| Try it |
The listing below is to be transcribed exactly.

| Provided records |

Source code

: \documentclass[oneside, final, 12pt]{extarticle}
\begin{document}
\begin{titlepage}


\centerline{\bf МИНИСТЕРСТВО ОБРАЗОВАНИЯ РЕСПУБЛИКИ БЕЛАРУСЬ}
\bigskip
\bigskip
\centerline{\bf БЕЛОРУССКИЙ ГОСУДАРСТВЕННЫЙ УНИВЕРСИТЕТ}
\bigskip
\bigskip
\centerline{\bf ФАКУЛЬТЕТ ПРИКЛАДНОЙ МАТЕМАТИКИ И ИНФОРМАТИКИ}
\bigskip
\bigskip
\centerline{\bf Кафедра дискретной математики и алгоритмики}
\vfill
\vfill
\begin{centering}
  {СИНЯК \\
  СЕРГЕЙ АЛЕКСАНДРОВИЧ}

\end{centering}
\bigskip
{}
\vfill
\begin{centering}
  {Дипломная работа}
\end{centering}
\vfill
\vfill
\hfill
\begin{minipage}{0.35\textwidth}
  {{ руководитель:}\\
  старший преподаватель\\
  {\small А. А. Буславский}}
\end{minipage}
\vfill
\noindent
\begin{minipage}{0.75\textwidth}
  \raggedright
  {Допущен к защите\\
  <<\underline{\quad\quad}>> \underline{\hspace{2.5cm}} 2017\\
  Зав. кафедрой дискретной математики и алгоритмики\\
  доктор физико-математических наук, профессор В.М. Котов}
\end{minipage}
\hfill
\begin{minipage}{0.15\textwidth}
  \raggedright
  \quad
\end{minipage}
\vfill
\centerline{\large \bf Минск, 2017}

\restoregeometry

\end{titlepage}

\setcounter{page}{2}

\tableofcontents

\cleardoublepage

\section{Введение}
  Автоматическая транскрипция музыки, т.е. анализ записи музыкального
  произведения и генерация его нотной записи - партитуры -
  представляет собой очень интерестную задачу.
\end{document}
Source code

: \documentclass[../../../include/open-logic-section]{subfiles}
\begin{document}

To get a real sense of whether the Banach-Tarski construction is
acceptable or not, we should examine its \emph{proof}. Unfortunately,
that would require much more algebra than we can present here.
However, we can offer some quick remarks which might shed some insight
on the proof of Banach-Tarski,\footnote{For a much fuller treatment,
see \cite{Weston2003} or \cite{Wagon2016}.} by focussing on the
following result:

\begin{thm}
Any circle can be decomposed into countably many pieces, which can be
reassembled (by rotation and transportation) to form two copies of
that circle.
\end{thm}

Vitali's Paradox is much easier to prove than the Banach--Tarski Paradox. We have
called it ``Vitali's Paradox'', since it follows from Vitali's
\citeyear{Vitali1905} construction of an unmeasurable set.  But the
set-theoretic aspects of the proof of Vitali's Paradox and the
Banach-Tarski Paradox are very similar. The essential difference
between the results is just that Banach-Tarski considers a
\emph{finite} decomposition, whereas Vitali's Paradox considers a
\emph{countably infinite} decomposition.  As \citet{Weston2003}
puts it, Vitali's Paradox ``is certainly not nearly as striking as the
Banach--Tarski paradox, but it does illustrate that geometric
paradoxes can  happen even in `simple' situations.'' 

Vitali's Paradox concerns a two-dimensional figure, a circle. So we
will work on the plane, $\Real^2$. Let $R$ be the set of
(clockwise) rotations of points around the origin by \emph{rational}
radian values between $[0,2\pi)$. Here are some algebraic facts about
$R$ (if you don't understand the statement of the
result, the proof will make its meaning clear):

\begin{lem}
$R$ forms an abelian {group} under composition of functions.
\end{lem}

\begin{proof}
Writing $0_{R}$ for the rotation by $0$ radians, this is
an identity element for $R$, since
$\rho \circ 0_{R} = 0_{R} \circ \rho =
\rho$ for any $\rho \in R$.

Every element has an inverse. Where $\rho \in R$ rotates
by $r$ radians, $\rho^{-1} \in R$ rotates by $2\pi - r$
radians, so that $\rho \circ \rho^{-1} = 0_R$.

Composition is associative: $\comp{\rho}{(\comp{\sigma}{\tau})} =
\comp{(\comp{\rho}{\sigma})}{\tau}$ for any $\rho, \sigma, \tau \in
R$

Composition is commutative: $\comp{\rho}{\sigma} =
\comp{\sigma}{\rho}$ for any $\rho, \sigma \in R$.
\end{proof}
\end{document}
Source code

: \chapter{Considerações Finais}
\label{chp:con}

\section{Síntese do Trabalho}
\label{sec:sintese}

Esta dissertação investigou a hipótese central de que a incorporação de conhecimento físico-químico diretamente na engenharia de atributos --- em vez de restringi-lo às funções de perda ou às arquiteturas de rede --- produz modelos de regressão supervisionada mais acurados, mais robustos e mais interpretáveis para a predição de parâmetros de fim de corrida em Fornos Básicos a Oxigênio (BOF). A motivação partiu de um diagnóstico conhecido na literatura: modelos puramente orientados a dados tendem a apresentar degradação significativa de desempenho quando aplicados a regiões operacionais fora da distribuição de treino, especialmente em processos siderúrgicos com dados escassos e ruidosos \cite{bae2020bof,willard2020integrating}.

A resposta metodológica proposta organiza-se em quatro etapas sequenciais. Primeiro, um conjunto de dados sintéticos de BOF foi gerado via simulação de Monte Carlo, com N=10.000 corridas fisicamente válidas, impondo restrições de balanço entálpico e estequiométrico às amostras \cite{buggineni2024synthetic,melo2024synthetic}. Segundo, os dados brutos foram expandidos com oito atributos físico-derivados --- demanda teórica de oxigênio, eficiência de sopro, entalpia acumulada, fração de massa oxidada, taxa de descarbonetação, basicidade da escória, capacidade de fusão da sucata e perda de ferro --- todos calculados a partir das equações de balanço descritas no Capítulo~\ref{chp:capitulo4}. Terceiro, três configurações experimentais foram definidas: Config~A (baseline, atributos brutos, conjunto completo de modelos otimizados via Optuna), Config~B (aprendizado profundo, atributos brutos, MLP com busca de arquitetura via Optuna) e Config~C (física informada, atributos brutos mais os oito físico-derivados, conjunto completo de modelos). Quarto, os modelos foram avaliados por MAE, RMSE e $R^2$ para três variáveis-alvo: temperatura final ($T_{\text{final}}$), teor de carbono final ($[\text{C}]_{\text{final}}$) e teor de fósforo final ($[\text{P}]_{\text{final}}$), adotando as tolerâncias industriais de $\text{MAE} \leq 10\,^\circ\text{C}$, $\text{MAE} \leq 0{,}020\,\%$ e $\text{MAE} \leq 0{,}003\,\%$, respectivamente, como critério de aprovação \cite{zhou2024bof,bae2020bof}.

| Exercise answer |
Source code

: \documentclass[oneside, final, 12pt]{extarticle}
\begin{document}
\begin{titlepage}


\centerline{\bf МИНИСТЕРСТВО ОБРАЗОВАНИЯ РЕСПУБЛИКИ БЕЛАРУСЬ}
\bigskip
\bigskip
\centerline{\bf БЕЛОРУССКИЙ ГОСУДАРСТВЕННЫЙ УНИВЕРСИТЕТ}
\bigskip
\bigskip
\centerline{\bf ФАКУЛЬТЕТ ПРИКЛАДНОЙ МАТЕМАТИКИ И ИНФОРМАТИКИ}
\bigskip
\bigskip
\centerline{\bf Кафедра дискретной математики и алгоритмики}
\vfill
\vfill
\begin{centering}
  {СИНЯК \\
  СЕРГЕЙ АЛЕКСАНДРОВИЧ}

\end{centering}
\bigskip
{}
\vfill
\begin{centering}
  {Дипломная работа}
\end{centering}
\vfill
\vfill
\hfill
\begin{minipage}{0.35\textwidth}
  {{ руководитель:}\\
  старший преподаватель\\
  {\small А. А. Буславский}}
\end{minipage}
\vfill
\noindent
\begin{minipage}{0.75\textwidth}
  \raggedright
  {Допущен к защите\\
  <<\underline{\quad\quad}>> \underline{\hspace{2.5cm}} 2017\\
  Зав. кафедрой дискретной математики и алгоритмики\\
  доктор физико-математических наук, профессор В.М. Котов}
\end{minipage}
\hfill
\begin{minipage}{0.15\textwidth}
  \raggedright
  \quad
\end{minipage}
\vfill
\centerline{\large \bf Минск, 2017}

\restoregeometry

\end{titlepage}

\setcounter{page}{2}

\tableofcontents

\cleardoublepage

\section{Введение}
  Автоматическая транскрипция музыки, т.е. анализ записи музыкального
  произведения и генерация его нотной записи - партитуры -
  представляет собой очень интерестную задачу.
\end{document}
Source code

: \documentclass[../../../include/open-logic-section]{subfiles}
\begin{document}

To get a real sense of whether the Banach-Tarski construction is
acceptable or not, we should examine its \emph{proof}. Unfortunately,
that would require much more algebra than we can present here.
However, we can offer some quick remarks which might shed some insight
on the proof of Banach-Tarski,\footnote{For a much fuller treatment,
see \cite{Weston2003} or \cite{Wagon2016}.} by focussing on the
following result:

\begin{thm}
Any circle can be decomposed into countably many pieces, which can be
reassembled (by rotation and transportation) to form two copies of
that circle.
\end{thm}

Vitali's Paradox is much easier to prove than the Banach--Tarski Paradox. We have
called it ``Vitali's Paradox'', since it follows from Vitali's
\citeyear{Vitali1905} construction of an unmeasurable set.  But the
set-theoretic aspects of the proof of Vitali's Paradox and the
Banach-Tarski Paradox are very similar. The essential difference
between the results is just that Banach-Tarski considers a
\emph{finite} decomposition, whereas Vitali's Paradox considers a
\emph{countably infinite} decomposition.  As \citet{Weston2003}
puts it, Vitali's Paradox ``is certainly not nearly as striking as the
Banach--Tarski paradox, but it does illustrate that geometric
paradoxes can  happen even in `simple' situations.'' 

Vitali's Paradox concerns a two-dimensional figure, a circle. So we
will work on the plane, $\Real^2$. Let $R$ be the set of
(clockwise) rotations of points around the origin by \emph{rational}
radian values between $[0,2\pi)$. Here are some algebraic facts about
$R$ (if you don't understand the statement of the
result, the proof will make its meaning clear):

\begin{lem}
$R$ forms an abelian {group} under composition of functions.
\end{lem}

\begin{proof}
Writing $0_{R}$ for the rotation by $0$ radians, this is
an identity element for $R$, since
$\rho \circ 0_{R} = 0_{R} \circ \rho =
\rho$ for any $\rho \in R$.

Every element has an inverse. Where $\rho \in R$ rotates
by $r$ radians, $\rho^{-1} \in R$ rotates by $2\pi - r$
radians, so that $\rho \circ \rho^{-1} = 0_R$.

Composition is associative: $\comp{\rho}{(\comp{\sigma}{\tau})} =
\comp{(\comp{\rho}{\sigma})}{\tau}$ for any $\rho, \sigma, \tau \in
R$

Composition is commutative: $\comp{\rho}{\sigma} =
\comp{\sigma}{\rho}$ for any $\rho, \sigma \in R$.
\end{proof}
\end{document}
Source code

: \chapter{Considerações Finais}
\label{chp:con}

\section{Síntese do Trabalho}
\label{sec:sintese}

Esta dissertação investigou a hipótese central de que a incorporação de conhecimento físico-químico diretamente na engenharia de atributos --- em vez de restringi-lo às funções de perda ou às arquiteturas de rede --- produz modelos de regressão supervisionada mais acurados, mais robustos e mais interpretáveis para a predição de parâmetros de fim de corrida em Fornos Básicos a Oxigênio (BOF). A motivação partiu de um diagnóstico conhecido na literatura: modelos puramente orientados a dados tendem a apresentar degradação significativa de desempenho quando aplicados a regiões operacionais fora da distribuição de treino, especialmente em processos siderúrgicos com dados escassos e ruidosos \cite{bae2020bof,willard2020integrating}.

A resposta metodológica proposta organiza-se em quatro etapas sequenciais. Primeiro, um conjunto de dados sintéticos de BOF foi gerado via simulação de Monte Carlo, com N=10.000 corridas fisicamente válidas, impondo restrições de balanço entálpico e estequiométrico às amostras \cite{buggineni2024synthetic,melo2024synthetic}. Segundo, os dados brutos foram expandidos com oito atributos físico-derivados --- demanda teórica de oxigênio, eficiência de sopro, entalpia acumulada, fração de massa oxidada, taxa de descarbonetação, basicidade da escória, capacidade de fusão da sucata e perda de ferro --- todos calculados a partir das equações de balanço descritas no Capítulo~\ref{chp:capitulo4}. Terceiro, três configurações experimentais foram definidas: Config~A (baseline, atributos brutos, conjunto completo de modelos otimizados via Optuna), Config~B (aprendizado profundo, atributos brutos, MLP com busca de arquitetura via Optuna) e Config~C (física informada, atributos brutos mais os oito físico-derivados, conjunto completo de modelos). Quarto, os modelos foram avaliados por MAE, RMSE e $R^2$ para três variáveis-alvo: temperatura final ($T_{\text{final}}$), teor de carbono final ($[\text{C}]_{\text{final}}$) e teor de fósforo final ($[\text{P}]_{\text{final}}$), adotando as tolerâncias industriais de $\text{MAE} \leq 10\,^\circ\text{C}$, $\text{MAE} \leq 0{,}020\,\%$ e $\text{MAE} \leq 0{,}003\,\%$, respectivamente, como critério de aprovação \cite{zhou2024bof,bae2020bof}.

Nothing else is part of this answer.